● About this exercise:
When you restate the entries that follow, keep every word exactly and drop the pictures.

[Supplied data — start]

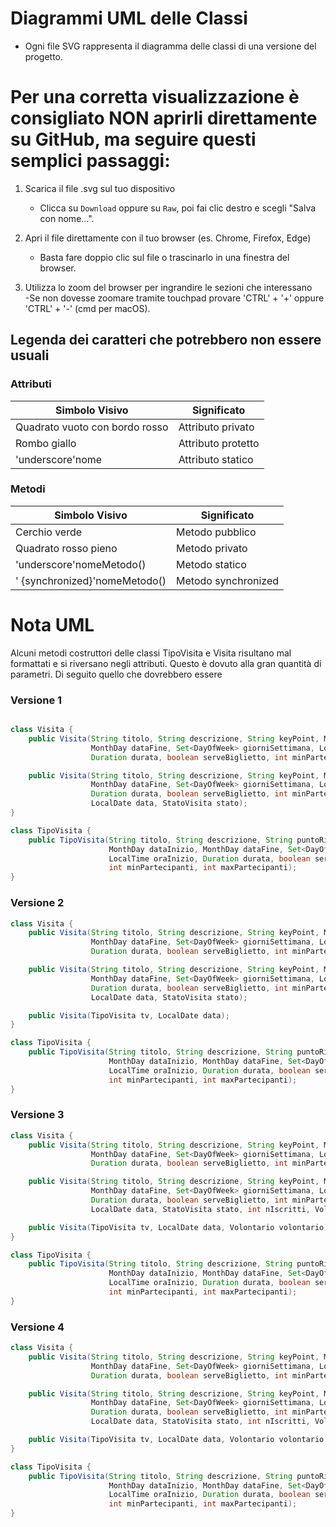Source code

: # Diagrammi UML delle Classi

- Ogni file SVG rappresenta il diagramma delle classi di una versione del progetto.

# Per una corretta visualizzazione è consigliato NON aprirli direttamente su GitHub, ma seguire questi semplici passaggi:

1. Scarica il file .svg sul tuo dispositivo
   - Clicca su `Download` oppure su `Raw`, poi fai clic destro e scegli "Salva con nome...".

2. Apri il file direttamente con il tuo browser (es. Chrome, Firefox, Edge)  
   - Basta fare doppio clic sul file o trascinarlo in una finestra del browser.

3. Utilizza lo zoom del browser per ingrandire le sezioni che interessano  
    -Se non dovesse zoomare tramite touchpad provare 'CTRL' + '+'  oppure 'CTRL' + '-'  (cmd per macOS).

## Legenda dei caratteri che potrebbero non essere usuali

###  Attributi

| Simbolo Visivo                        | Significato            |
|----------------------------------------|-------------------------|
|  Quadrato vuoto con bordo rosso              | Attributo privato       |
|  Rombo giallo                        | Attributo protetto      |
|  'underscore'nome                                | Attributo statico       |

###  Metodi

| Simbolo Visivo                        | Significato              |
|----------------------------------------|---------------------------|
|  Cerchio verde                       | Metodo pubblico           |
|  Quadrato rosso pieno               | Metodo privato            |
|  'underscore'nomeMetodo()                        | Metodo statico            |
| ' {synchronized}'nomeMetodo()         | Metodo synchronized      |

# Nota UML
Alcuni metodi costruttori delle classi TipoVisita e Visita risultano mal formattati e si riversano negli attributi. Questo è dovuto alla gran quantità di parametri. Di seguito quello che dovrebbero essere

### Versione 1
```java

class Visita {
    public Visita(String titolo, String descrizione, String keyPoint, MonthDay dataInizio,
                  MonthDay dataFine, Set<DayOfWeek> giorniSettimana, LocalTime oraInizio,
                  Duration durata, boolean serveBiglietto, int minPartecipanti, int maxPartecipanti);

    public Visita(String titolo, String descrizione, String keyPoint, MonthDay dataInizio,
                  MonthDay dataFine, Set<DayOfWeek> giorniSettimana, LocalTime oraInizio,
                  Duration durata, boolean serveBiglietto, int minPartecipanti, int maxPartecipanti,
                  LocalDate data, StatoVisita stato);
}

class TipoVisita {
    public TipoVisita(String titolo, String descrizione, String puntoRitrovo,
                      MonthDay dataInizio, MonthDay dataFine, Set<DayOfWeek> giorniSettimana,
                      LocalTime oraInizio, Duration durata, boolean serveBiglietto,
                      int minPartecipanti, int maxPartecipanti);
}
```
### Versione 2
```java
class Visita {
    public Visita(String titolo, String descrizione, String keyPoint, MonthDay dataInizio,
                  MonthDay dataFine, Set<DayOfWeek> giorniSettimana, LocalTime oraInizio,
                  Duration durata, boolean serveBiglietto, int minPartecipanti, int maxPartecipanti);

    public Visita(String titolo, String descrizione, String keyPoint, MonthDay dataInizio,
                  MonthDay dataFine, Set<DayOfWeek> giorniSettimana, LocalTime oraInizio,
                  Duration durata, boolean serveBiglietto, int minPartecipanti, int maxPartecipanti,
                  LocalDate data, StatoVisita stato);

    public Visita(TipoVisita tv, LocalDate data);
}

class TipoVisita {
    public TipoVisita(String titolo, String descrizione, String puntoRitrovo,
                      MonthDay dataInizio, MonthDay dataFine, Set<DayOfWeek> giorniSettimana,
                      LocalTime oraInizio, Duration durata, boolean serveBiglietto,
                      int minPartecipanti, int maxPartecipanti);
}
```
### Versione 3
```java
class Visita {
    public Visita(String titolo, String descrizione, String keyPoint, MonthDay dataInizio,
                  MonthDay dataFine, Set<DayOfWeek> giorniSettimana, LocalTime oraInizio,
                  Duration durata, boolean serveBiglietto, int minPartecipanti, int maxPartecipanti);

    public Visita(String titolo, String descrizione, String keyPoint, MonthDay dataInizio,
                  MonthDay dataFine, Set<DayOfWeek> giorniSettimana, LocalTime oraInizio,
                  Duration durata, boolean serveBiglietto, int minPartecipanti, int maxPartecipanti,
                  LocalDate data, StatoVisita stato, int nIscritti, Volontario volontario);

    public Visita(TipoVisita tv, LocalDate data, Volontario volontario);
}

class TipoVisita {
    public TipoVisita(String titolo, String descrizione, String puntoRitrovo,
                      MonthDay dataInizio, MonthDay dataFine, Set<DayOfWeek> giorniSettimana,
                      LocalTime oraInizio, Duration durata, boolean serveBiglietto,
                      int minPartecipanti, int maxPartecipanti);
}
```
### Versione 4

```java
class Visita {
    public Visita(String titolo, String descrizione, String keyPoint, MonthDay dataInizio,
                  MonthDay dataFine, Set<DayOfWeek> giorniSettimana, LocalTime oraInizio,
                  Duration durata, boolean serveBiglietto, int minPartecipanti, int maxPartecipanti);

    public Visita(String titolo, String descrizione, String keyPoint, MonthDay dataInizio,
                  MonthDay dataFine, Set<DayOfWeek> giorniSettimana, LocalTime oraInizio,
                  Duration durata, boolean serveBiglietto, int minPartecipanti, int maxPartecipanti,
                  LocalDate data, StatoVisita stato, int nIscritti, Volontario volontario);

    public Visita(TipoVisita tv, LocalDate data, Volontario volontario);
}

class TipoVisita {
    public TipoVisita(String titolo, String descrizione, String puntoRitrovo,
                      MonthDay dataInizio, MonthDay dataFine, Set<DayOfWeek> giorniSettimana,
                      LocalTime oraInizio, Duration durata, boolean serveBiglietto,
                      int minPartecipanti, int maxPartecipanti);
}

```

[Supplied data — finish]

● Answer to the exercise:
Source code

: # Diagrammi UML delle Classi

- Ogni file SVG rappresenta il diagramma delle classi di una versione del progetto.

# Per una corretta visualizzazione è consigliato NON aprirli direttamente su GitHub, ma seguire questi semplici passaggi:

1. Scarica il file .svg sul tuo dispositivo
   - Clicca su `Download` oppure su `Raw`, poi fai clic destro e scegli "Salva con nome...".

2. Apri il file direttamente con il tuo browser (es. Chrome, Firefox, Edge)  
   - Basta fare doppio clic sul file o trascinarlo in una finestra del browser.

3. Utilizza lo zoom del browser per ingrandire le sezioni che interessano  
    -Se non dovesse zoomare tramite touchpad provare 'CTRL' + '+'  oppure 'CTRL' + '-'  (cmd per macOS).

## Legenda dei caratteri che potrebbero non essere usuali

###  Attributi

| Simbolo Visivo                        | Significato            |
|----------------------------------------|-------------------------|
|  Quadrato vuoto con bordo rosso              | Attributo privato       |
|  Rombo giallo                        | Attributo protetto      |
|  'underscore'nome                                | Attributo statico       |

###  Metodi

| Simbolo Visivo                        | Significato              |
|----------------------------------------|---------------------------|
|  Cerchio verde                       | Metodo pubblico           |
|  Quadrato rosso pieno               | Metodo privato            |
|  'underscore'nomeMetodo()                        | Metodo statico            |
| ' {synchronized}'nomeMetodo()         | Metodo synchronized      |

# Nota UML
Alcuni metodi costruttori delle classi TipoVisita e Visita risultano mal formattati e si riversano negli attributi. Questo è dovuto alla gran quantità di parametri. Di seguito quello che dovrebbero essere

### Versione 1
```java

class Visita {
    public Visita(String titolo, String descrizione, String keyPoint, MonthDay dataInizio,
                  MonthDay dataFine, Set<DayOfWeek> giorniSettimana, LocalTime oraInizio,
                  Duration durata, boolean serveBiglietto, int minPartecipanti, int maxPartecipanti);

    public Visita(String titolo, String descrizione, String keyPoint, MonthDay dataInizio,
                  MonthDay dataFine, Set<DayOfWeek> giorniSettimana, LocalTime oraInizio,
                  Duration durata, boolean serveBiglietto, int minPartecipanti, int maxPartecipanti,
                  LocalDate data, StatoVisita stato);
}

class TipoVisita {
    public TipoVisita(String titolo, String descrizione, String puntoRitrovo,
                      MonthDay dataInizio, MonthDay dataFine, Set<DayOfWeek> giorniSettimana,
                      LocalTime oraInizio, Duration durata, boolean serveBiglietto,
                      int minPartecipanti, int maxPartecipanti);
}
```
### Versione 2
```java
class Visita {
    public Visita(String titolo, String descrizione, String keyPoint, MonthDay dataInizio,
                  MonthDay dataFine, Set<DayOfWeek> giorniSettimana, LocalTime oraInizio,
                  Duration durata, boolean serveBiglietto, int minPartecipanti, int maxPartecipanti);

    public Visita(String titolo, String descrizione, String keyPoint, MonthDay dataInizio,
                  MonthDay dataFine, Set<DayOfWeek> giorniSettimana, LocalTime oraInizio,
                  Duration durata, boolean serveBiglietto, int minPartecipanti, int maxPartecipanti,
                  LocalDate data, StatoVisita stato);

    public Visita(TipoVisita tv, LocalDate data);
}

class TipoVisita {
    public TipoVisita(String titolo, String descrizione, String puntoRitrovo,
                      MonthDay dataInizio, MonthDay dataFine, Set<DayOfWeek> giorniSettimana,
                      LocalTime oraInizio, Duration durata, boolean serveBiglietto,
                      int minPartecipanti, int maxPartecipanti);
}
```
### Versione 3
```java
class Visita {
    public Visita(String titolo, String descrizione, String keyPoint, MonthDay dataInizio,
                  MonthDay dataFine, Set<DayOfWeek> giorniSettimana, LocalTime oraInizio,
                  Duration durata, boolean serveBiglietto, int minPartecipanti, int maxPartecipanti);

    public Visita(String titolo, String descrizione, String keyPoint, MonthDay dataInizio,
                  MonthDay dataFine, Set<DayOfWeek> giorniSettimana, LocalTime oraInizio,
                  Duration durata, boolean serveBiglietto, int minPartecipanti, int maxPartecipanti,
                  LocalDate data, StatoVisita stato, int nIscritti, Volontario volontario);

    public Visita(TipoVisita tv, LocalDate data, Volontario volontario);
}

class TipoVisita {
    public TipoVisita(String titolo, String descrizione, String puntoRitrovo,
                      MonthDay dataInizio, MonthDay dataFine, Set<DayOfWeek> giorniSettimana,
                      LocalTime oraInizio, Duration durata, boolean serveBiglietto,
                      int minPartecipanti, int maxPartecipanti);
}
```
### Versione 4

```java
class Visita {
    public Visita(String titolo, String descrizione, String keyPoint, MonthDay dataInizio,
                  MonthDay dataFine, Set<DayOfWeek> giorniSettimana, LocalTime oraInizio,
                  Duration durata, boolean serveBiglietto, int minPartecipanti, int maxPartecipanti);

    public Visita(String titolo, String descrizione, String keyPoint, MonthDay dataInizio,
                  MonthDay dataFine, Set<DayOfWeek> giorniSettimana, LocalTime oraInizio,
                  Duration durata, boolean serveBiglietto, int minPartecipanti, int maxPartecipanti,
                  LocalDate data, StatoVisita stato, int nIscritti, Volontario volontario);

    public Visita(TipoVisita tv, LocalDate data, Volontario volontario);
}

class TipoVisita {
    public TipoVisita(String titolo, String descrizione, String puntoRitrovo,
                      MonthDay dataInizio, MonthDay dataFine, Set<DayOfWeek> giorniSettimana,
                      LocalTime oraInizio, Duration durata, boolean serveBiglietto,
                      int minPartecipanti, int maxPartecipanti);
}

```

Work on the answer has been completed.